L’attentatore di Orly era sotto l’effetto di alcol e droga. Il racconto del padre
L’uomo che ha aggredito una militare sabato scorso all’aeroporto di Orly prima di essere ucciso era sotto l’effetto di droga e alcol. È quanto mostrano i risultati dell’autopsia sul corpo di Ziyed Ben Belgacem, lo rendono noto i media francesi, citando fonti investigative. Le analisi del sangue hanno infatti mostrato un tasso di alcolemia di 0,93 grammi per litro, livello doppio di quello consentito in Francia per la guida, e hanno indicato che l’uomo aveva fatto uso di cannabis e cocaina.
Orly, parla il padre dell’attentatore
Come riporta Repubblica, Ziyed Ben Belgacem, 39 anni, francese con genitori tunisini, pregiudicato comune con precedenti per furti, rapine e spaccio di stupefacenti, era stato condannato a più riprese. Uscito di carcere lo scorso novembre, era in libertà vigilata. «Mio figlio non è mai stato un terrorista – ha detto il padre di Belgacem – non ha mai pregato e beveva alcol. E quello che è successo è stato fatto sotto l’effetto dell’alcol e della droga».

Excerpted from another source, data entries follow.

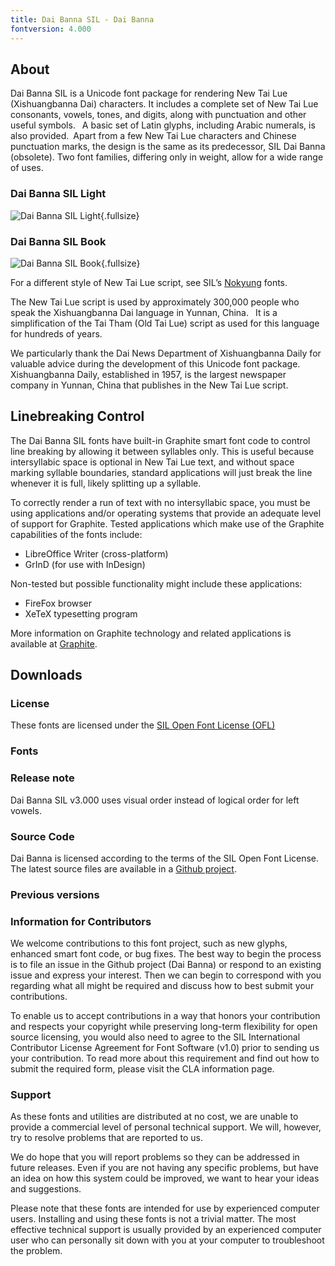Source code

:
 ```yaml
---
title: Dai Banna SIL - Dai Banna
fontversion: 4.000
---
```


## About

Dai Banna SIL is a Unicode font package for rendering New Tai Lue (Xishuangbanna Dai) characters. It includes a complete set of New Tai Lue consonants, vowels, tones, and digits, along with punctuation and other useful symbols.  A basic set of Latin glyphs, including Arabic numerals, is also provided. Apart from a few New Tai Lue characters and Chinese punctuation marks, the design is the same as its predecessor, SIL Dai Banna (obsolete). Two font families, differing only in weight, allow for a wide range of uses.

### Dai Banna SIL Light

![Dai Banna SIL Light](assets/images/dbsil_light.png){.fullsize}
<!-- PRODUCT SITE IMAGE SRC https://software.sil.org/wp/wp-content/uploads/2019/04/dbsil_light.png -->
<!-- <figcaption>Dai Banna SIL Light</figcaption> -->

### Dai Banna SIL Book

![Dai Banna SIL Book](assets/images/dbsil_book.png){.fullsize}
<!-- PRODUCT SITE IMAGE SRC https://software.sil.org/wp/wp-content/uploads/2019/04/dbsil_book.png -->
<!-- <figcaption>Dai Banna SIL Book</figcaption> -->

For a different style of New Tai Lue script, see SIL’s [Nokyung](https://software.sil.org/nokyung) fonts.

The New Tai Lue script is used by approximately 300,000 people who speak the Xishuangbanna Dai language in Yunnan, China.  It is a simplification of the Tai Tham (Old Tai Lue) script as used for this language for hundreds of years.

We particularly thank the Dai News Department of Xishuangbanna Daily for valuable advice during the development of this Unicode font package. Xishuangbanna Daily, established in 1957, is the largest newspaper company in Yunnan, China that publishes in the New Tai Lue script.

## Linebreaking Control

The Dai Banna SIL fonts have built-in Graphite smart font code to control line breaking by allowing it between syllables only. This is useful because intersyllabic space is optional in New Tai Lue text, and without space marking syllable boundaries, standard applications will just break the line whenever it is full, likely splitting up a syllable.

To correctly render a run of text with no intersyllabic space, you must be using applications and/or operating systems that provide an adequate level of support for Graphite. Tested applications which make use of the Graphite capabilities of the fonts include:

- LibreOffice Writer (cross-platform)
- GrInD (for use with InDesign)

Non-tested but possible functionality might include these applications:

- FireFox browser
- XeTeX typesetting program

More information on Graphite technology and related applications is available at [Graphite](https://scripts.sil.org/cms/scripts/page.php?site_id=projects&item_id=graphite_home).

## Downloads

### License

These fonts are licensed under the [SIL Open Font License (OFL)](https://scripts.sil.org/OFL)

### Fonts

### Release note

Dai Banna SIL v3.000 uses visual order instead of logical order for left vowels.

### Source Code

Dai Banna is licensed according to the terms of the SIL Open Font License. The latest source files are available in a [Github project](https://github.com/silnrsi/font-daibannasil/releases).

### Previous versions

### Information for Contributors

We welcome contributions to this font project, such as new glyphs, enhanced smart font code, or bug fixes. The best way to begin the process is to file an issue in the Github project (Dai Banna) or respond to an existing issue and express your interest. Then we can begin to correspond with you regarding what all might be required and discuss how to best submit your contributions.

To enable us to accept contributions in a way that honors your contribution and respects your copyright while preserving long-term flexibility for open source licensing, you would also need to agree to the SIL International Contributor License Agreement for Font Software (v1.0) prior to sending us your contribution. To read more about this requirement and find out how to submit the required form, please visit the CLA information page.

### Support

As these fonts and utilities are distributed at no cost, we are unable to provide a commercial level of personal technical support. We will, however, try to resolve problems that are reported to us.

We do hope that you will report problems so they can be addressed in future releases. Even if you are not having any specific problems, but have an idea on how this system could be improved, we want to hear your ideas and suggestions.

Please note that these fonts are intended for use by experienced computer users. Installing and using these fonts is not a trivial matter. The most effective technical support is usually provided by an experienced computer user who can personally sit down with you at your computer to troubleshoot the problem.
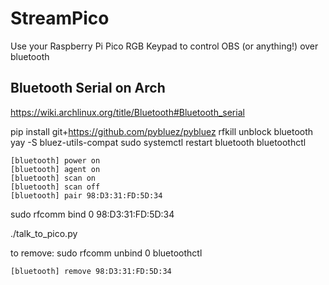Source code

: # StreamPico
Use your Raspberry Pi Pico RGB Keypad to control OBS (or anything!) over bluetooth

## Bluetooth Serial on Arch

https://wiki.archlinux.org/title/Bluetooth#Bluetooth_serial

pip install git+https://github.com/pybluez/pybluez
rfkill unblock bluetooth
yay -S bluez-utils-compat
sudo systemctl restart bluetooth
bluetoothctl
```
[bluetooth] power on
[bluetooth] agent on
[bluetooth] scan on
[bluetooth] scan off
[bluetooth] pair 98:D3:31:FD:5D:34
```
sudo rfcomm bind 0 98:D3:31:FD:5D:34

./talk_to_pico.py



to remove:
sudo rfcomm unbind 0
bluetoothctl
```
[bluetooth] remove 98:D3:31:FD:5D:34
```

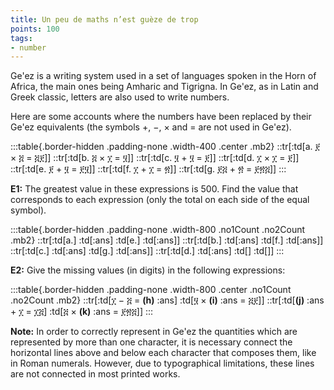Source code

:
 ```yaml
---
title: Un peu de maths n’est guèze de trop
points: 100
tags:
- number
---
```


Ge'ez is a writing system used in a set of languages spoken in the Horn of Africa, the main ones being Amharic and Tigrigna. In Ge'ez, as in Latin and Greek classic, letters are also used to write numbers.

Here are some accounts where the numbers have been replaced by their Ge'ez equivalents (the symbols +, −, × and = are not used in Ge'ez).

:::table{.border-hidden .padding-none .width-400 .center .mb2}
::tr[:td[a. ፻ × ፭ = ፭፻]]
::tr[:td[b. ፭ × ፲ = ፶]]
::tr[:td[c. ፶ + ፶ = ፻]]
::tr[:td[d. ፲ × ፲ = ፻]]
::tr[:td[e. ፻ + ፶ = ፻፶]]
::tr[:td[f. ፲ + ፲ = ፳]]
::tr[:td[g. ፻፭ + ፳ = ፻፳፭]]
:::

**E1:** The greatest value in these expressions is 500. Find the value that corresponds to each expression (only the total on each side of the equal symbol). 

:::table{.border-hidden .padding-none .width-800 .no1Count .no2Count .mb2}
::tr[:td[a.] :td[:ans] :td[e.] :td[:ans]]
::tr[:td[b.] :td[:ans] :td[f.] :td[:ans]]
::tr[:td[c.] :td[:ans] :td[g.] :td[:ans]]
::tr[:td[d.] :td[:ans] :td[] :td[]]
:::

**E2:** Give the missing values (in digits) in the following expressions:

:::table{.border-hidden .padding-none .width-800 .center .no1Count .no2Count .mb2}
::tr[:td[፲ − ፭ = **(h)** :ans] :td[፶ × **(i)** :ans = ፭፻]]
::tr[:td[**(j)** :ans + ፲ = ፲፭] :td[፭ × **(k)** :ans = ፻፳፭]]
:::

**Note:** In order to correctly represent in Ge'ez the quantities which are represented by more than one character, it is necessary connect the horizontal lines above and below each character that composes them, like in Roman numerals. However, due to typographical limitations, these lines are not connected in most printed works.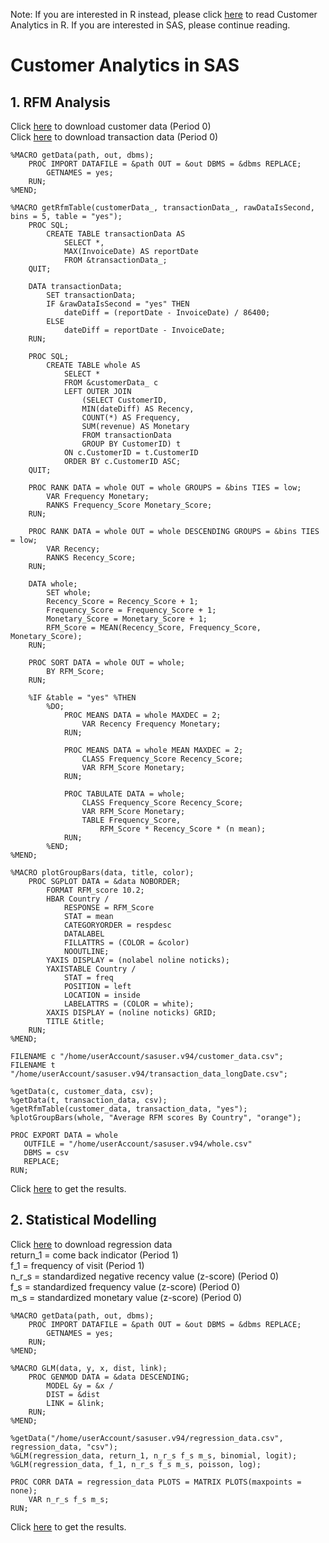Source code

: Note: If you are interested in R instead, please click [here](https://github.com/maxleungtszchun/customerAnalytics) to read Customer Analytics in R. If you are interested in SAS, please continue reading.

# Customer Analytics in SAS
## 1. RFM Analysis
Click [here](https://drive.google.com/file/d/1xDuSTrjgy4JhtTae900DtdaKTWLfcs66/view?usp=sharing) to download customer data (Period 0) <br/>
Click [here](https://drive.google.com/file/d/1-0bqUvNFnQTbTI7hzfgAZQHUub_1-JY0/view?usp=sharing) to download transaction data (Period 0)
```SAS
%MACRO getData(path, out, dbms);
	PROC IMPORT DATAFILE = &path OUT = &out DBMS = &dbms REPLACE;
		GETNAMES = yes;
	RUN;
%MEND;

%MACRO getRfmTable(customerData_, transactionData_, rawDataIsSecond, bins = 5, table = "yes");
	PROC SQL;
		CREATE TABLE transactionData AS
			SELECT *,
			MAX(InvoiceDate) AS reportDate
			FROM &transactionData_;
	QUIT;
	
	DATA transactionData;
		SET transactionData;
		IF &rawDataIsSecond = "yes" THEN
			dateDiff = (reportDate - InvoiceDate) / 86400;
		ELSE
			dateDiff = reportDate - InvoiceDate;
	RUN;
	
	PROC SQL;
		CREATE TABLE whole AS
			SELECT *
			FROM &customerData_ c
			LEFT OUTER JOIN
				(SELECT CustomerID,
				MIN(dateDiff) AS Recency,
				COUNT(*) AS Frequency,
				SUM(revenue) AS Monetary
				FROM transactionData
				GROUP BY CustomerID) t
			ON c.CustomerID = t.CustomerID
			ORDER BY c.CustomerID ASC;
	QUIT;
	
	PROC RANK DATA = whole OUT = whole GROUPS = &bins TIES = low;
		VAR Frequency Monetary;
		RANKS Frequency_Score Monetary_Score;
	RUN;
	
	PROC RANK DATA = whole OUT = whole DESCENDING GROUPS = &bins TIES = low;
		VAR Recency;
		RANKS Recency_Score;
	RUN;
	
	DATA whole;
		SET whole;
		Recency_Score = Recency_Score + 1;
		Frequency_Score = Frequency_Score + 1;
		Monetary_Score = Monetary_Score + 1;
		RFM_Score = MEAN(Recency_Score, Frequency_Score, Monetary_Score);
	RUN;
	
	PROC SORT DATA = whole OUT = whole;
		BY RFM_Score;
	RUN;
	
	%IF &table = "yes" %THEN
		%DO;
			PROC MEANS DATA = whole MAXDEC = 2;
				VAR Recency Frequency Monetary;
			RUN;
			
			PROC MEANS DATA = whole MEAN MAXDEC = 2;
				CLASS Frequency_Score Recency_Score;
				VAR RFM_Score Monetary;
			RUN;
			
			PROC TABULATE DATA = whole;
				CLASS Frequency_Score Recency_Score;
				VAR RFM_Score Monetary;
				TABLE Frequency_Score,
					RFM_Score * Recency_Score * (n mean);
			RUN;
		%END;
%MEND;

%MACRO plotGroupBars(data, title, color);
	PROC SGPLOT DATA = &data NOBORDER;
		FORMAT RFM_score 10.2;
		HBAR Country /
			RESPONSE = RFM_Score
			STAT = mean
			CATEGORYORDER = respdesc
			DATALABEL
			FILLATTRS = (COLOR = &color)
			NOOUTLINE;
		YAXIS DISPLAY = (nolabel noline noticks);
		YAXISTABLE Country /
			STAT = freq
			POSITION = left
			LOCATION = inside
			LABELATTRS = (COLOR = white);
		XAXIS DISPLAY = (noline noticks) GRID;
		TITLE &title;
	RUN;
%MEND;

FILENAME c "/home/userAccount/sasuser.v94/customer_data.csv";
FILENAME t "/home/userAccount/sasuser.v94/transaction_data_longDate.csv";

%getData(c, customer_data, csv);	
%getData(t, transaction_data, csv);
%getRfmTable(customer_data, transaction_data, "yes");
%plotGroupBars(whole, "Average RFM scores By Country", "orange");

PROC EXPORT DATA = whole
   OUTFILE = "/home/userAccount/sasuser.v94/whole.csv" 
   DBMS = csv
   REPLACE;
RUN;
```
Click [here](https://maxleungtszchun.github.io/rfm-results) to get the results.

## 2. Statistical Modelling
Click [here](https://drive.google.com/file/d/1ZXElhRIbISSyisJIFKaDgtNcnPAyTFbv/view?usp=sharing) to download regression data <br/>
return_1 = come back indicator (Period 1) <br/>
f_1 = frequency of visit (Period 1) <br/>
n_r_s = standardized negative recency value (z-score) (Period 0) <br/>
f_s = standardized frequency value (z-score) (Period 0) <br/>
m_s = standardized monetary value (z-score) (Period 0)
```SAS
%MACRO getData(path, out, dbms);
	PROC IMPORT DATAFILE = &path OUT = &out DBMS = &dbms REPLACE;
		GETNAMES = yes;
	RUN;
%MEND;

%MACRO GLM(data, y, x, dist, link);
	PROC GENMOD DATA = &data DESCENDING;
		MODEL &y = &x /
		DIST = &dist
		LINK = &link;
	RUN;
%MEND;

%getData("/home/userAccount/sasuser.v94/regression_data.csv", regression_data, "csv");
%GLM(regression_data, return_1, n_r_s f_s m_s, binomial, logit);
%GLM(regression_data, f_1, n_r_s f_s m_s, poisson, log);

PROC CORR DATA = regression_data PLOTS = MATRIX PLOTS(maxpoints = none);
	VAR n_r_s f_s m_s;
RUN;
```
Click [here](https://maxleungtszchun.github.io/glm-results) to get the results.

«Quello che è successo è terribile»
L’uomo, si legge ancora su Repubblica, ha raccontato alla polizia che il figlio lo ha chiamato al telefono sabato mattina, poco prima di arrivare all’aeroporto di Orly e dopo avere sparato a un agente a un posto di blocco: «Mi ha chiamato verso le sette o le otto di mattina di sabato – ha detto in un’intervista all’emittente France1 – era estremamente nervoso, nemmeno sua madre riusciva a capire cosa dicesse. Mi ha detto: “papa” ho fatto una sciocchezza, ho sparato a un agente, ti chiedo perodono”. Io gli ho risposto che non lo perdonavo per avere sparato ad un gendarme e gli ho chiesto dove fosse, mi ha risposto che era sull’autostrada e ha chiuso». A quel punto l’uomo, assieme all’altro figlio, si è presentato spontaneamente alla polizia. «Mi sono subito reso conto che avevano fatto il loro lavoro, ma non mi hanno detto direttamente che era morto. È terribile – ha concluso l’uomo – ma cosa posso dire? La droga, le cattive compagnie. Alla fine chi soffre sono io».